- _DATA SECTION_
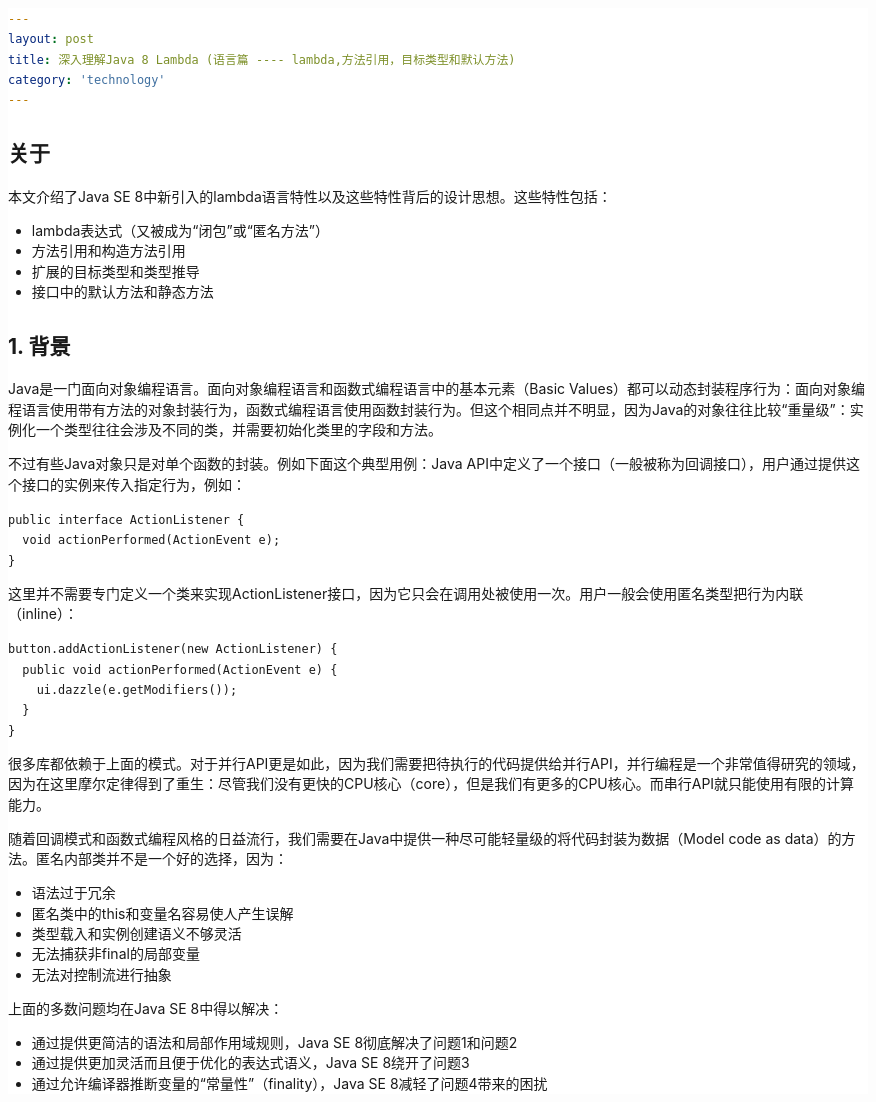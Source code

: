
```yaml
---
layout: post
title: 深入理解Java 8 Lambda (语言篇 ---- lambda,方法引用，目标类型和默认方法)
category: 'technology'
---
```


##  关于

本文介绍了Java SE 8中新引入的lambda语言特性以及这些特性背后的设计思想。这些特性包括：

-   lambda表达式（又被成为“闭包”或“匿名方法”）
-   方法引用和构造方法引用
-   扩展的目标类型和类型推导
-   接口中的默认方法和静态方法

##  1. 背景

Java是一门面向对象编程语言。面向对象编程语言和函数式编程语言中的基本元素（Basic Values）都可以动态封装程序行为：面向对象编程语言使用带有方法的对象封装行为，函数式编程语言使用函数封装行为。但这个相同点并不明显，因为Java的对象往往比较“重量级”：实例化一个类型往往会涉及不同的类，并需要初始化类里的字段和方法。

不过有些Java对象只是对单个函数的封装。例如下面这个典型用例：Java API中定义了一个接口（一般被称为回调接口），用户通过提供这个接口的实例来传入指定行为，例如：

```
public interface ActionListener {
  void actionPerformed(ActionEvent e);
}
```

这里并不需要专门定义一个类来实现ActionListener接口，因为它只会在调用处被使用一次。用户一般会使用匿名类型把行为内联（inline）：

```
button.addActionListener(new ActionListener) {
  public void actionPerformed(ActionEvent e) {
    ui.dazzle(e.getModifiers());
  }
}
```

很多库都依赖于上面的模式。对于并行API更是如此，因为我们需要把待执行的代码提供给并行API，并行编程是一个非常值得研究的领域，因为在这里摩尔定律得到了重生：尽管我们没有更快的CPU核心（core），但是我们有更多的CPU核心。而串行API就只能使用有限的计算能力。

随着回调模式和函数式编程风格的日益流行，我们需要在Java中提供一种尽可能轻量级的将代码封装为数据（Model code as data）的方法。匿名内部类并不是一个好的选择，因为：

-   语法过于冗余
-   匿名类中的this和变量名容易使人产生误解
-   类型载入和实例创建语义不够灵活
-   无法捕获非final的局部变量
-   无法对控制流进行抽象

上面的多数问题均在Java SE 8中得以解决：

-   通过提供更简洁的语法和局部作用域规则，Java SE 8彻底解决了问题1和问题2
-   通过提供更加灵活而且便于优化的表达式语义，Java SE 8绕开了问题3
-   通过允许编译器推断变量的“常量性”（finality），Java SE 8减轻了问题4带来的困扰
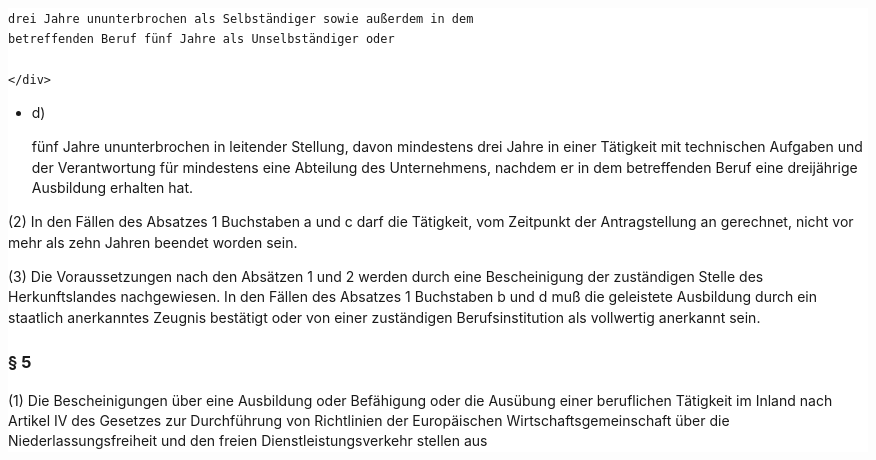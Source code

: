     drei Jahre ununterbrochen als Selbständiger sowie außerdem in dem
    betreffenden Beruf fünf Jahre als Unselbständiger oder
    
    </div>

  - d)
    
    <div style="">
    
    fünf Jahre ununterbrochen in leitender Stellung, davon mindestens
    drei Jahre in einer Tätigkeit mit technischen Aufgaben und der
    Verantwortung für mindestens eine Abteilung des Unternehmens,
    nachdem er in dem betreffenden Beruf eine dreijährige Ausbildung
    erhalten hat.
    
    </div>

</div>

<div class="jurAbsatz">

(2) In den Fällen des Absatzes 1 Buchstaben a und c darf die Tätigkeit,
vom Zeitpunkt der Antragstellung an gerechnet, nicht vor mehr als zehn
Jahren beendet worden sein.

</div>

<div class="jurAbsatz">

(3) Die Voraussetzungen nach den Absätzen 1 und 2 werden durch eine
Bescheinigung der zuständigen Stelle des Herkunftslandes nachgewiesen.
In den Fällen des Absatzes 1 Buchstaben b und d muß die geleistete
Ausbildung durch ein staatlich anerkanntes Zeugnis bestätigt oder von
einer zuständigen Berufsinstitution als vollwertig anerkannt sein.

</div>

</div>

</div>

</div>

<span id="BJNR006770971BJNE000600312.html"></span>

### § 5  

<div>

<div class="jnhtml">

<div>

<div class="jurAbsatz">

(1) Die Bescheinigungen über eine Ausbildung oder Befähigung oder die
Ausübung einer beruflichen Tätigkeit im Inland nach Artikel IV des
Gesetzes zur Durchführung von Richtlinien der Europäischen
Wirtschaftsgemeinschaft über die Niederlassungsfreiheit und den freien
Dienstleistungsverkehr stellen aus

- _AIM OF THE EXERCISE_
Reprint the listing above verbatim but drop the images.

- _EXERCISE RESULT_
Source code

:
```yaml
---
layout: post
title: 深入理解Java 8 Lambda (语言篇 ---- lambda,方法引用，目标类型和默认方法)
category: 'technology'
---
```


##  关于

本文介绍了Java SE 8中新引入的lambda语言特性以及这些特性背后的设计思想。这些特性包括：

-   lambda表达式（又被成为“闭包”或“匿名方法”）
-   方法引用和构造方法引用
-   扩展的目标类型和类型推导
-   接口中的默认方法和静态方法

##  1. 背景

Java是一门面向对象编程语言。面向对象编程语言和函数式编程语言中的基本元素（Basic Values）都可以动态封装程序行为：面向对象编程语言使用带有方法的对象封装行为，函数式编程语言使用函数封装行为。但这个相同点并不明显，因为Java的对象往往比较“重量级”：实例化一个类型往往会涉及不同的类，并需要初始化类里的字段和方法。

不过有些Java对象只是对单个函数的封装。例如下面这个典型用例：Java API中定义了一个接口（一般被称为回调接口），用户通过提供这个接口的实例来传入指定行为，例如：

```
public interface ActionListener {
  void actionPerformed(ActionEvent e);
}
```

这里并不需要专门定义一个类来实现ActionListener接口，因为它只会在调用处被使用一次。用户一般会使用匿名类型把行为内联（inline）：

```
button.addActionListener(new ActionListener) {
  public void actionPerformed(ActionEvent e) {
    ui.dazzle(e.getModifiers());
  }
}
```

很多库都依赖于上面的模式。对于并行API更是如此，因为我们需要把待执行的代码提供给并行API，并行编程是一个非常值得研究的领域，因为在这里摩尔定律得到了重生：尽管我们没有更快的CPU核心（core），但是我们有更多的CPU核心。而串行API就只能使用有限的计算能力。

随着回调模式和函数式编程风格的日益流行，我们需要在Java中提供一种尽可能轻量级的将代码封装为数据（Model code as data）的方法。匿名内部类并不是一个好的选择，因为：

-   语法过于冗余
-   匿名类中的this和变量名容易使人产生误解
-   类型载入和实例创建语义不够灵活
-   无法捕获非final的局部变量
-   无法对控制流进行抽象

上面的多数问题均在Java SE 8中得以解决：

-   通过提供更简洁的语法和局部作用域规则，Java SE 8彻底解决了问题1和问题2
-   通过提供更加灵活而且便于优化的表达式语义，Java SE 8绕开了问题3
-   通过允许编译器推断变量的“常量性”（finality），Java SE 8减轻了问题4带来的困扰
Source code

:     drei Jahre ununterbrochen als Selbständiger sowie außerdem in dem
    betreffenden Beruf fünf Jahre als Unselbständiger oder
    
    </div>

  - d)
    
    <div style="">
    
    fünf Jahre ununterbrochen in leitender Stellung, davon mindestens
    drei Jahre in einer Tätigkeit mit technischen Aufgaben und der
    Verantwortung für mindestens eine Abteilung des Unternehmens,
    nachdem er in dem betreffenden Beruf eine dreijährige Ausbildung
    erhalten hat.
    
    </div>

</div>

<div class="jurAbsatz">

(2) In den Fällen des Absatzes 1 Buchstaben a und c darf die Tätigkeit,
vom Zeitpunkt der Antragstellung an gerechnet, nicht vor mehr als zehn
Jahren beendet worden sein.

</div>

<div class="jurAbsatz">

(3) Die Voraussetzungen nach den Absätzen 1 und 2 werden durch eine
Bescheinigung der zuständigen Stelle des Herkunftslandes nachgewiesen.
In den Fällen des Absatzes 1 Buchstaben b und d muß die geleistete
Ausbildung durch ein staatlich anerkanntes Zeugnis bestätigt oder von
einer zuständigen Berufsinstitution als vollwertig anerkannt sein.

</div>

</div>

</div>

</div>

<span id="BJNR006770971BJNE000600312.html"></span>

### § 5  

<div>

<div class="jnhtml">

<div>

<div class="jurAbsatz">

(1) Die Bescheinigungen über eine Ausbildung oder Befähigung oder die
Ausübung einer beruflichen Tätigkeit im Inland nach Artikel IV des
Gesetzes zur Durchführung von Richtlinien der Europäischen
Wirtschaftsgemeinschaft über die Niederlassungsfreiheit und den freien
Dienstleistungsverkehr stellen aus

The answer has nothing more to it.